Only one Korean cohort study has assessed the risk of diabetes based on the TyG index [22], and some other studies assessed TyG index as surrogate for IR [17, 18, 35, 36]. In the Chungju Metabolic Disease Cohort Study of 5,354 nondiabetic individuals followed for median 4.6 years, Lee et al. [22] showed that TyG index was a strong predictor of T2D after full adjustment. Our data are in agreement with this study. In contrast to this study, we showed 1-hPG, 2-hPG and FPG appeared to be more robust predictor of T2D then TyG index. While they reported that TyG index is better than the triglyceride/HDLC ratio or the HOMA-IR, they did not measure the effect of parameters of OGTT on development of T2D. However, the baseline characteristics, such as age, BMI, waist and HC, BP, ethnicity, the prevalence of family history of diabetes, differ somewhat between the study by Lee et al. [22] and current analysis. In the Montreal-Ottawa New Emerging Team (MONET) population database, Bastard et al. [35] reported that TyG and insulin sensitivity/resistance indices were only relatively modestly related to hyperinsulinemia-euglycemic clamp and both fasting- and OGTT-derived surrogate indices appear to be more accurate in estimating insulin sensitivity/resistance. Guerrero-Romero et al. [17, 18] proposed the TyG index as a surrogate of IR and reported that the TyG index has high sensitivity and specificity to recognize IR. In a Brazilian study, Vasques et al. [36] reported that the TyG index correlated with adiposity, metabolic and atherosclerosis markers related to IR and presented a moderate degree of agreement with hyperinsulinemic-euglycemic clamp test. Abbasi and Reaven [19] showed that the TyG index was weakly correlated with insulin-stimulated glucose uptake measured as the steady-state plasma glucose concentration during insulin suppression testing. They also conclude that although the TyG index was not better than other indices, such as the triglyceride/HDLC ratio and HOMA-IR, for assessing IR, the TyG index might be of value for screening because of its low cost, being derived from routine clinical measurement.

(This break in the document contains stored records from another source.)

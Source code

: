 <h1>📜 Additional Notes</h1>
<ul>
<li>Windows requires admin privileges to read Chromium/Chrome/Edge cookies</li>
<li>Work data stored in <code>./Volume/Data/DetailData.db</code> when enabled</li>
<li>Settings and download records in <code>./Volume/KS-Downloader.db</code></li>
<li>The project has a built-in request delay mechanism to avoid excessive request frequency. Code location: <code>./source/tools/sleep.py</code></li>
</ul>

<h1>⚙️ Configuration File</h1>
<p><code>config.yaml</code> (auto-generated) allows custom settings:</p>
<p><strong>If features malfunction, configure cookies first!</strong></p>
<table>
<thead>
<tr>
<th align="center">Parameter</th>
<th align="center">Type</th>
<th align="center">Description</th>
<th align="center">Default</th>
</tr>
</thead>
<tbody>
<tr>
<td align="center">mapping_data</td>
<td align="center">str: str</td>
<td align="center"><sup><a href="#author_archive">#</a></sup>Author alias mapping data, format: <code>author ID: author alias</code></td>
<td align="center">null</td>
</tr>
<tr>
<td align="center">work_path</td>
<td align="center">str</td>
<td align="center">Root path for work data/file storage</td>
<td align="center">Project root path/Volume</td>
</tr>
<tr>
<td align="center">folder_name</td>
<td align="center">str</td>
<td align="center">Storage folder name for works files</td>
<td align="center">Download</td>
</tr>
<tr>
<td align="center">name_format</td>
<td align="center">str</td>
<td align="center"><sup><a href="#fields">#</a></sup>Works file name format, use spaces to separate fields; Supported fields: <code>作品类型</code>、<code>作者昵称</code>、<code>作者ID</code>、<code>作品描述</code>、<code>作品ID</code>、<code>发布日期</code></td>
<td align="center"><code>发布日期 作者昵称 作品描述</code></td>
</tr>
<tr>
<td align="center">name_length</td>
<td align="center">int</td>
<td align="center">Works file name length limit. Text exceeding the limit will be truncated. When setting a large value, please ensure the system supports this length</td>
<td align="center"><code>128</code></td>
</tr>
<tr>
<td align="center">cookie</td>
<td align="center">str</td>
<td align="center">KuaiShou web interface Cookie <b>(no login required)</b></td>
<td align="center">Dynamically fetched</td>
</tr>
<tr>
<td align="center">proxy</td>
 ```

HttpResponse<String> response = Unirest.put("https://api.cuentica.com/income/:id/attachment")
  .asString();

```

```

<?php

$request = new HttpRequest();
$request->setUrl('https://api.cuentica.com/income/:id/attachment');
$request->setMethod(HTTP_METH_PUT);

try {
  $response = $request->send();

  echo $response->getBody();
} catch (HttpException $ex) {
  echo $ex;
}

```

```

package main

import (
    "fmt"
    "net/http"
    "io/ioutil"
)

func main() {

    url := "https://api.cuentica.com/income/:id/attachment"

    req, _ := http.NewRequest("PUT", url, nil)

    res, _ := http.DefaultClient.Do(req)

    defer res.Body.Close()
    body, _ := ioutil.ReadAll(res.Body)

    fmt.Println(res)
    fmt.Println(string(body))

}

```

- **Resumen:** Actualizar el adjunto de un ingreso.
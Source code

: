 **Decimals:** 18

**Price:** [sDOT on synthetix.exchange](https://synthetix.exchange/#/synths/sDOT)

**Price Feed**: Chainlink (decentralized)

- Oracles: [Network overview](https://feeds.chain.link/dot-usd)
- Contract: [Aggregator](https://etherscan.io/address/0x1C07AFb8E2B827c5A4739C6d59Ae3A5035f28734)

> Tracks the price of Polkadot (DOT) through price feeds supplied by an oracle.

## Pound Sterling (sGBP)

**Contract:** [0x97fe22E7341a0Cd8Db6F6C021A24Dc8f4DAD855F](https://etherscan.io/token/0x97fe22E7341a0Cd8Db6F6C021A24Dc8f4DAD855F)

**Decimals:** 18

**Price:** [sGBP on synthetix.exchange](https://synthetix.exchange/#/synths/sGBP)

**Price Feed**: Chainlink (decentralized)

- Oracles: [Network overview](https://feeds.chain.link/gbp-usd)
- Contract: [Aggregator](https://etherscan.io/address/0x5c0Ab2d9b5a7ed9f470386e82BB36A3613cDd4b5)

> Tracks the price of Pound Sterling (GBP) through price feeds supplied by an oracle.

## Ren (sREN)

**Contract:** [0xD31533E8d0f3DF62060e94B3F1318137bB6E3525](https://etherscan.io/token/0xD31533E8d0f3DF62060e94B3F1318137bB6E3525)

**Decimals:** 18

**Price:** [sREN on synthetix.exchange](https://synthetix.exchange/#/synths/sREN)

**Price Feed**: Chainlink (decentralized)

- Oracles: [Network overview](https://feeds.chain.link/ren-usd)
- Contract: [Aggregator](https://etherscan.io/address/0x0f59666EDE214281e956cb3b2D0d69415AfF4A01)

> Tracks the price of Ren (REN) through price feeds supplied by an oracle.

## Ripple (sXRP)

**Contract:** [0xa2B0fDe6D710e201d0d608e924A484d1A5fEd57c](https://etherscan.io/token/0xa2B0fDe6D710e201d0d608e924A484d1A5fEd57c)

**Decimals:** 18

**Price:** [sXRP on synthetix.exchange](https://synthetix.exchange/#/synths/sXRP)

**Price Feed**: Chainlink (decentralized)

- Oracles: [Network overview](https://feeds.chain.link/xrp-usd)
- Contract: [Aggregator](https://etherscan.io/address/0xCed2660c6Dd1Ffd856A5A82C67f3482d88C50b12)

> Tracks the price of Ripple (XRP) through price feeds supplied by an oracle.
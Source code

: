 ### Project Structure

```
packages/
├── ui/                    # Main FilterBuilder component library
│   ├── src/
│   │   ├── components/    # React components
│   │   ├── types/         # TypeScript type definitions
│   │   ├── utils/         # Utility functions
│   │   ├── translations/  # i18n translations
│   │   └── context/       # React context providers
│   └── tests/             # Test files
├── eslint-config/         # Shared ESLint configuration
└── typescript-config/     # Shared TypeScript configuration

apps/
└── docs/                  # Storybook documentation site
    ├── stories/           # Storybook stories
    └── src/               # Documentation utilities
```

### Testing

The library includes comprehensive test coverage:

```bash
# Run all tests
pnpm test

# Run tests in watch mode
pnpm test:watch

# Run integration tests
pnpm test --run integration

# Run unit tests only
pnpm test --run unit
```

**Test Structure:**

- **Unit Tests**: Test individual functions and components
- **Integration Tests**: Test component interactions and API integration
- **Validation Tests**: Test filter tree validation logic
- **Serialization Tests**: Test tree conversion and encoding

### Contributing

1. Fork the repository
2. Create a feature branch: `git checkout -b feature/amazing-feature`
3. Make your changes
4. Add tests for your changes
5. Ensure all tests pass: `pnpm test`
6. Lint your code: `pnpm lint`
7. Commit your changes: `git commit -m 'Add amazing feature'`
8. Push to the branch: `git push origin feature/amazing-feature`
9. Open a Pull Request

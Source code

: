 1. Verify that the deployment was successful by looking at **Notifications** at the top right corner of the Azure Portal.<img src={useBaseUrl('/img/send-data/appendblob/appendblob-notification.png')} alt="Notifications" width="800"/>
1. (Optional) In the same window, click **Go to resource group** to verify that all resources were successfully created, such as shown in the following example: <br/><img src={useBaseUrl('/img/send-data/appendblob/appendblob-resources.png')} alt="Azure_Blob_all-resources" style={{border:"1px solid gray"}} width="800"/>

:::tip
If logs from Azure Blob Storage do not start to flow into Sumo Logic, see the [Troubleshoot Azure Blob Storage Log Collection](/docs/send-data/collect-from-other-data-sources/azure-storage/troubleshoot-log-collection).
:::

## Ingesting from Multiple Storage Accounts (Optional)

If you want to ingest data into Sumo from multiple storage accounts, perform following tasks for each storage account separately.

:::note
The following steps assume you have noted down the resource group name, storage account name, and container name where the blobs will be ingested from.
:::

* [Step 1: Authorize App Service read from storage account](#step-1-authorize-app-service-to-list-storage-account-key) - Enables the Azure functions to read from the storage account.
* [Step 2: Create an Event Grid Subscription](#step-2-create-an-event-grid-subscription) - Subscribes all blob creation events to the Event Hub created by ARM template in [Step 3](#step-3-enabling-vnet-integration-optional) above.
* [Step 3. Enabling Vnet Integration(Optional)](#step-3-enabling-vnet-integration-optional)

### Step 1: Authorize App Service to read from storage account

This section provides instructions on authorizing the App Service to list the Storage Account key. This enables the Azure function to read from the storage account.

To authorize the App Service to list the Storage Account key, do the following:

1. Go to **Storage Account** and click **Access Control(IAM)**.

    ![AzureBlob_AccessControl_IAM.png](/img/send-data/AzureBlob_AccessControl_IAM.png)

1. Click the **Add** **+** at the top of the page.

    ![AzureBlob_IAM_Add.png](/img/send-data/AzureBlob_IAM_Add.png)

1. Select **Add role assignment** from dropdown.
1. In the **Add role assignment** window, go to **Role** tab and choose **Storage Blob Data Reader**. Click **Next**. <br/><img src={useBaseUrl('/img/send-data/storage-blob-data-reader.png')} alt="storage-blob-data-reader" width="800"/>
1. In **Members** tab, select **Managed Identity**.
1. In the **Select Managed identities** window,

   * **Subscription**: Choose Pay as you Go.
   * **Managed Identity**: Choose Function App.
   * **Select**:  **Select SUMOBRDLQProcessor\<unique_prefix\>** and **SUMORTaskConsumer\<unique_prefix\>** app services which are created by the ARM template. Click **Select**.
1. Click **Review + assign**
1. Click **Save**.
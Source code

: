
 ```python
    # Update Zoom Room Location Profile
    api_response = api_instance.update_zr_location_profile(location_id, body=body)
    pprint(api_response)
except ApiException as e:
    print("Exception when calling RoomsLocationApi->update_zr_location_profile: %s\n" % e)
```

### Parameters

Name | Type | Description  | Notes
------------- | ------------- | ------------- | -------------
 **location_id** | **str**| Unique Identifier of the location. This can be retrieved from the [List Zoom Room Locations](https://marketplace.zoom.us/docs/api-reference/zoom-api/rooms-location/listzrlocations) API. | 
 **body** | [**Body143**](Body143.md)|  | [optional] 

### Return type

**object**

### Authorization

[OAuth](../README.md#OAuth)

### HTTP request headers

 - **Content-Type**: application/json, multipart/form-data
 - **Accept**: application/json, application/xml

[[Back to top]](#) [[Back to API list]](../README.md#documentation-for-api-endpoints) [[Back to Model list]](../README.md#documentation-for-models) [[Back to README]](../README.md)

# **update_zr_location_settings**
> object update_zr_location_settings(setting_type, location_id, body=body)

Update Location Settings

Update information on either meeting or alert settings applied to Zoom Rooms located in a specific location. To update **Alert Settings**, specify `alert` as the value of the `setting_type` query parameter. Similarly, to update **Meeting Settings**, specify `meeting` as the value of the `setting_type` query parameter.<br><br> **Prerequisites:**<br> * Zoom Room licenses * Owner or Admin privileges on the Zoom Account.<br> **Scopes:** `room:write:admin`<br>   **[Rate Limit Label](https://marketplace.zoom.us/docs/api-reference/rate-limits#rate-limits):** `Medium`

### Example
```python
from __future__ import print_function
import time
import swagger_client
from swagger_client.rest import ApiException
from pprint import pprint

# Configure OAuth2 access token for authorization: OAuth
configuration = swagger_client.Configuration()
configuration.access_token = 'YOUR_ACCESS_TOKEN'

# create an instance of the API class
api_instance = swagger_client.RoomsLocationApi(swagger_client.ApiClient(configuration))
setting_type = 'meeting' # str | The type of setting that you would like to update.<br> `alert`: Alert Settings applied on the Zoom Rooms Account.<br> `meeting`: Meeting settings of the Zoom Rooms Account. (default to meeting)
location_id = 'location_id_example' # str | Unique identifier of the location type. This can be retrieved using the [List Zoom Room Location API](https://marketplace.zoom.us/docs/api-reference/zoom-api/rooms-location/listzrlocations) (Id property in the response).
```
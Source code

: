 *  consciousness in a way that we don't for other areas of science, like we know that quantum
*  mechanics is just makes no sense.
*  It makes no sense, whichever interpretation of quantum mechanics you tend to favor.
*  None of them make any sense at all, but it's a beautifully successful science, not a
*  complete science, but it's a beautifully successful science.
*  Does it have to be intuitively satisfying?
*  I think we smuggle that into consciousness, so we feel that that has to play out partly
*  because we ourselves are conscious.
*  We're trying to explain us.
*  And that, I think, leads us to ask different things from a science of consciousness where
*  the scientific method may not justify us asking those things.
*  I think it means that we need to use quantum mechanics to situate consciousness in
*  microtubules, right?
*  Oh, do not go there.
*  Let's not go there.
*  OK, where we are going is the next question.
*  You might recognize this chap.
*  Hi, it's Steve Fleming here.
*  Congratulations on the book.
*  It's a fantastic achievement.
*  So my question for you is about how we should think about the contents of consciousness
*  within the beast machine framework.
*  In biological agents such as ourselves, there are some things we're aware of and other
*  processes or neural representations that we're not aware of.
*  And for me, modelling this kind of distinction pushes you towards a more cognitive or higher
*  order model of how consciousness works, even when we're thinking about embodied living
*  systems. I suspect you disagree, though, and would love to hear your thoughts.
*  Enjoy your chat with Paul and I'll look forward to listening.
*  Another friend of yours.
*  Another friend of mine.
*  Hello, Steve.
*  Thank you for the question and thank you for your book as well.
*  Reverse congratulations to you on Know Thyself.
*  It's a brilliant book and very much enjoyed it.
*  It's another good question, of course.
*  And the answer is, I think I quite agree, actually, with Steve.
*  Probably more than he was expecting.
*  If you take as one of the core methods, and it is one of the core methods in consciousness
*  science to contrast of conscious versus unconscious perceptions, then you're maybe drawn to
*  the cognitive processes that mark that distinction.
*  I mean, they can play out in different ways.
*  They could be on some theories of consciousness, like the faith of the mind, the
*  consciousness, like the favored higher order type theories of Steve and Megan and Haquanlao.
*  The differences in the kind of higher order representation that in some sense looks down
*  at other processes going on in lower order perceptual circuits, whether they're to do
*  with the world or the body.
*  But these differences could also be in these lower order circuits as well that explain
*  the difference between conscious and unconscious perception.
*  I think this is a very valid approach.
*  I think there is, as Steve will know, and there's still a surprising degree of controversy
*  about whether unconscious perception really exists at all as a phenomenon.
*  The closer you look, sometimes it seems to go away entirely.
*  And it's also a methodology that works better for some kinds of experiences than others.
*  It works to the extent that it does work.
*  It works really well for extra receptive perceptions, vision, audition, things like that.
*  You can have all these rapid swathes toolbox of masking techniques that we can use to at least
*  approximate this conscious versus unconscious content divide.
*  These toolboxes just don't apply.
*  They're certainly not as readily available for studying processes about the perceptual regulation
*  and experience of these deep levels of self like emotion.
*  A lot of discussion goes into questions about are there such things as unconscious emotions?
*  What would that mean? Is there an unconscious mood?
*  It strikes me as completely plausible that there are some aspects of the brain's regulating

Our study has several strengths and limitations. The strengths include use of a sample consisting of both men and women, diagnosis of diabetes based on standard OGTT and information on potential determinants of glucose intolerance. Selection and information bias were unlikely because of the prospective design. At follow-up, non-attendees in the entire population did not differ from attendees according to major risk factors for progression to diabetes, although a difference too small to explain the high progression rate to diabetes in our study was seen in the mean levels of HDL and PG. Our database is one of the few that followed FDR of patients with T2D, thereby enabling us to simultaneously control the genetic factors that may predict glucose tolerance status. Our study was limited to a cohort of individuals who are at increased risk of developing T2D, because they had a FDR with the disease. This group of individuals will only increase further with time, as the prevalence of diabetes is expected to increase worldwide [1]. In term of our definition of incidence T2D, some selection bias may be present as participants who attended for screening may have been more likely to be tested and consequently diagnosed as having T2D. Thus, participants with T2D who had low risk score may have been missed through lack of testing. Another limitation is lack of information on the use of lipid-lowering agents which might have influenced the results. Finally, given the variability of triglycerides levels according to ethnicity, further research is needed to evaluate the TyG index in different populations.

In conclusion, these data provide further evidence that TyG index is predicted T2D, but 1-hPG, 2-hPG and FPG appeared to be more robust predictor of T2D in our study population.